TASK DETAILS | Leave out the pictures and retype all the entries below exactly.

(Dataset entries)
------------

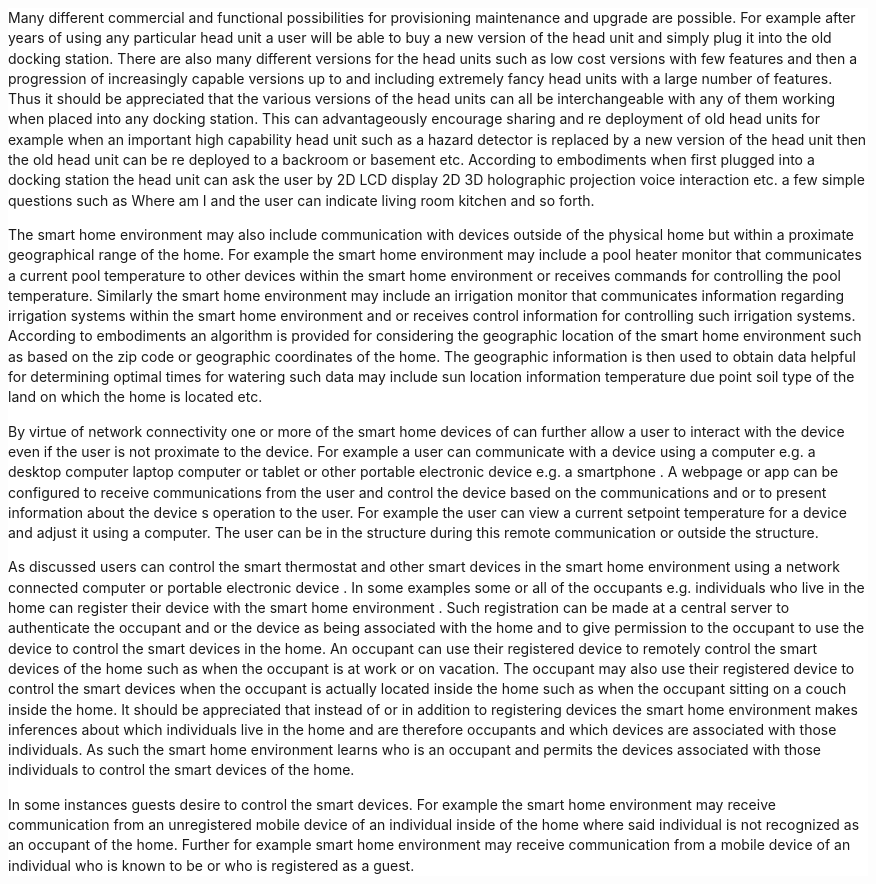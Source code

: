 Many different commercial and functional possibilities for provisioning maintenance and upgrade are possible. For example after years of using any particular head unit a user will be able to buy a new version of the head unit and simply plug it into the old docking station. There are also many different versions for the head units such as low cost versions with few features and then a progression of increasingly capable versions up to and including extremely fancy head units with a large number of features. Thus it should be appreciated that the various versions of the head units can all be interchangeable with any of them working when placed into any docking station. This can advantageously encourage sharing and re deployment of old head units for example when an important high capability head unit such as a hazard detector is replaced by a new version of the head unit then the old head unit can be re deployed to a backroom or basement etc. According to embodiments when first plugged into a docking station the head unit can ask the user by 2D LCD display 2D 3D holographic projection voice interaction etc. a few simple questions such as Where am I and the user can indicate living room kitchen and so forth.

The smart home environment may also include communication with devices outside of the physical home but within a proximate geographical range of the home. For example the smart home environment may include a pool heater monitor that communicates a current pool temperature to other devices within the smart home environment or receives commands for controlling the pool temperature. Similarly the smart home environment may include an irrigation monitor that communicates information regarding irrigation systems within the smart home environment and or receives control information for controlling such irrigation systems. According to embodiments an algorithm is provided for considering the geographic location of the smart home environment such as based on the zip code or geographic coordinates of the home. The geographic information is then used to obtain data helpful for determining optimal times for watering such data may include sun location information temperature due point soil type of the land on which the home is located etc.

By virtue of network connectivity one or more of the smart home devices of can further allow a user to interact with the device even if the user is not proximate to the device. For example a user can communicate with a device using a computer e.g. a desktop computer laptop computer or tablet or other portable electronic device e.g. a smartphone . A webpage or app can be configured to receive communications from the user and control the device based on the communications and or to present information about the device s operation to the user. For example the user can view a current setpoint temperature for a device and adjust it using a computer. The user can be in the structure during this remote communication or outside the structure.

As discussed users can control the smart thermostat and other smart devices in the smart home environment using a network connected computer or portable electronic device . In some examples some or all of the occupants e.g. individuals who live in the home can register their device with the smart home environment . Such registration can be made at a central server to authenticate the occupant and or the device as being associated with the home and to give permission to the occupant to use the device to control the smart devices in the home. An occupant can use their registered device to remotely control the smart devices of the home such as when the occupant is at work or on vacation. The occupant may also use their registered device to control the smart devices when the occupant is actually located inside the home such as when the occupant sitting on a couch inside the home. It should be appreciated that instead of or in addition to registering devices the smart home environment makes inferences about which individuals live in the home and are therefore occupants and which devices are associated with those individuals. As such the smart home environment learns who is an occupant and permits the devices associated with those individuals to control the smart devices of the home.

In some instances guests desire to control the smart devices. For example the smart home environment may receive communication from an unregistered mobile device of an individual inside of the home where said individual is not recognized as an occupant of the home. Further for example smart home environment may receive communication from a mobile device of an individual who is known to be or who is registered as a guest.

------------

RESPONSE BOX |
Source code

: Many different commercial and functional possibilities for provisioning maintenance and upgrade are possible. For example after years of using any particular head unit a user will be able to buy a new version of the head unit and simply plug it into the old docking station. There are also many different versions for the head units such as low cost versions with few features and then a progression of increasingly capable versions up to and including extremely fancy head units with a large number of features. Thus it should be appreciated that the various versions of the head units can all be interchangeable with any of them working when placed into any docking station. This can advantageously encourage sharing and re deployment of old head units for example when an important high capability head unit such as a hazard detector is replaced by a new version of the head unit then the old head unit can be re deployed to a backroom or basement etc. According to embodiments when first plugged into a docking station the head unit can ask the user by 2D LCD display 2D 3D holographic projection voice interaction etc. a few simple questions such as Where am I and the user can indicate living room kitchen and so forth.

The smart home environment may also include communication with devices outside of the physical home but within a proximate geographical range of the home. For example the smart home environment may include a pool heater monitor that communicates a current pool temperature to other devices within the smart home environment or receives commands for controlling the pool temperature. Similarly the smart home environment may include an irrigation monitor that communicates information regarding irrigation systems within the smart home environment and or receives control information for controlling such irrigation systems. According to embodiments an algorithm is provided for considering the geographic location of the smart home environment such as based on the zip code or geographic coordinates of the home. The geographic information is then used to obtain data helpful for determining optimal times for watering such data may include sun location information temperature due point soil type of the land on which the home is located etc.

By virtue of network connectivity one or more of the smart home devices of can further allow a user to interact with the device even if the user is not proximate to the device. For example a user can communicate with a device using a computer e.g. a desktop computer laptop computer or tablet or other portable electronic device e.g. a smartphone . A webpage or app can be configured to receive communications from the user and control the device based on the communications and or to present information about the device s operation to the user. For example the user can view a current setpoint temperature for a device and adjust it using a computer. The user can be in the structure during this remote communication or outside the structure.

As discussed users can control the smart thermostat and other smart devices in the smart home environment using a network connected computer or portable electronic device . In some examples some or all of the occupants e.g. individuals who live in the home can register their device with the smart home environment . Such registration can be made at a central server to authenticate the occupant and or the device as being associated with the home and to give permission to the occupant to use the device to control the smart devices in the home. An occupant can use their registered device to remotely control the smart devices of the home such as when the occupant is at work or on vacation. The occupant may also use their registered device to control the smart devices when the occupant is actually located inside the home such as when the occupant sitting on a couch inside the home. It should be appreciated that instead of or in addition to registering devices the smart home environment makes inferences about which individuals live in the home and are therefore occupants and which devices are associated with those individuals. As such the smart home environment learns who is an occupant and permits the devices associated with those individuals to control the smart devices of the home.

In some instances guests desire to control the smart devices. For example the smart home environment may receive communication from an unregistered mobile device of an individual inside of the home where said individual is not recognized as an occupant of the home. Further for example smart home environment may receive communication from a mobile device of an individual who is known to be or who is registered as a guest.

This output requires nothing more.